_Task description_
Scan the records for "have". Show the matching lines.

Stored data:
== Segment start ==

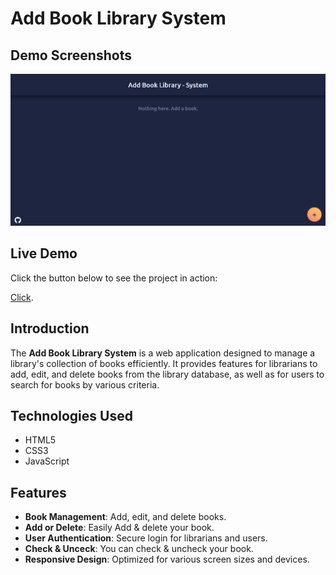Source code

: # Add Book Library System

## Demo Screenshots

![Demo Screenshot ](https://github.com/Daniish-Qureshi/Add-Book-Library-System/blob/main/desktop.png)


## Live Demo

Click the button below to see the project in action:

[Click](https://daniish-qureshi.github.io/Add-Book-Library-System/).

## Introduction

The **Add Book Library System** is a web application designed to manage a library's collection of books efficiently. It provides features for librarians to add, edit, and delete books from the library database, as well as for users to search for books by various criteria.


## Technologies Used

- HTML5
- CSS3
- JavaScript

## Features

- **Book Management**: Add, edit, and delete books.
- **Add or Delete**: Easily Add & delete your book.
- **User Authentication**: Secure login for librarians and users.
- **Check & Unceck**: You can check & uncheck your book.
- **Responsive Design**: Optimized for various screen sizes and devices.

== Segment end ==
== Segment start ==

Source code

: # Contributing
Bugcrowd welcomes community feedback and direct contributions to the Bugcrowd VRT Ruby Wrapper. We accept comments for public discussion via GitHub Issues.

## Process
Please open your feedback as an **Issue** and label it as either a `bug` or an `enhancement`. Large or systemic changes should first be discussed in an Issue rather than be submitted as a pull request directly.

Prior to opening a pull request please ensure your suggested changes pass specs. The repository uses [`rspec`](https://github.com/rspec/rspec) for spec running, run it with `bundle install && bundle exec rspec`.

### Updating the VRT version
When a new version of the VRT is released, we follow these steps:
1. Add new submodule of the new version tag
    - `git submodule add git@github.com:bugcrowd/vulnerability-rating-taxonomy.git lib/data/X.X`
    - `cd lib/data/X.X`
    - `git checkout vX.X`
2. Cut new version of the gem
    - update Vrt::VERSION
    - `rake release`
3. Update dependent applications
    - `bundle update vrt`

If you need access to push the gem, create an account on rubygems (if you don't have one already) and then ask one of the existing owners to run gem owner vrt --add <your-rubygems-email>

== Segment end ==
== Segment start ==

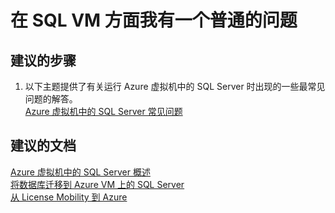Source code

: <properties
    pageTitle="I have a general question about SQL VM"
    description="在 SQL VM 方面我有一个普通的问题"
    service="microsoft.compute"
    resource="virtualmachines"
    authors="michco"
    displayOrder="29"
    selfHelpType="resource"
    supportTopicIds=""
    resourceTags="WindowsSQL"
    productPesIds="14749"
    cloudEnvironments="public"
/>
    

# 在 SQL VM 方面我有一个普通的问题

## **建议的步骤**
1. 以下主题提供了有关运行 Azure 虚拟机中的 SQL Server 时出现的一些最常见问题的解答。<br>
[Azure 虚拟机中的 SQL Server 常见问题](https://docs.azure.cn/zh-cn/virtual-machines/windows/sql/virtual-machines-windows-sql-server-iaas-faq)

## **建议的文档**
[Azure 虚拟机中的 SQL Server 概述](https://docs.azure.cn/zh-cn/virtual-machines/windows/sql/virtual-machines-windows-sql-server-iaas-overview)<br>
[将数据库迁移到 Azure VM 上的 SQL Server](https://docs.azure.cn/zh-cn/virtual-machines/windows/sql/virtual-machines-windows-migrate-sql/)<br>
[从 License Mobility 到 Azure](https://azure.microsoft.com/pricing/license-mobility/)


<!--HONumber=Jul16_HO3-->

== Segment end ==

_Exercise solution_
If you need access to push the gem, create an account on rubygems (if you don't have one already) and then ask one of the existing owners to run gem owner vrt --add <your-rubygems-email>
    pageTitle="I have a general question about SQL VM"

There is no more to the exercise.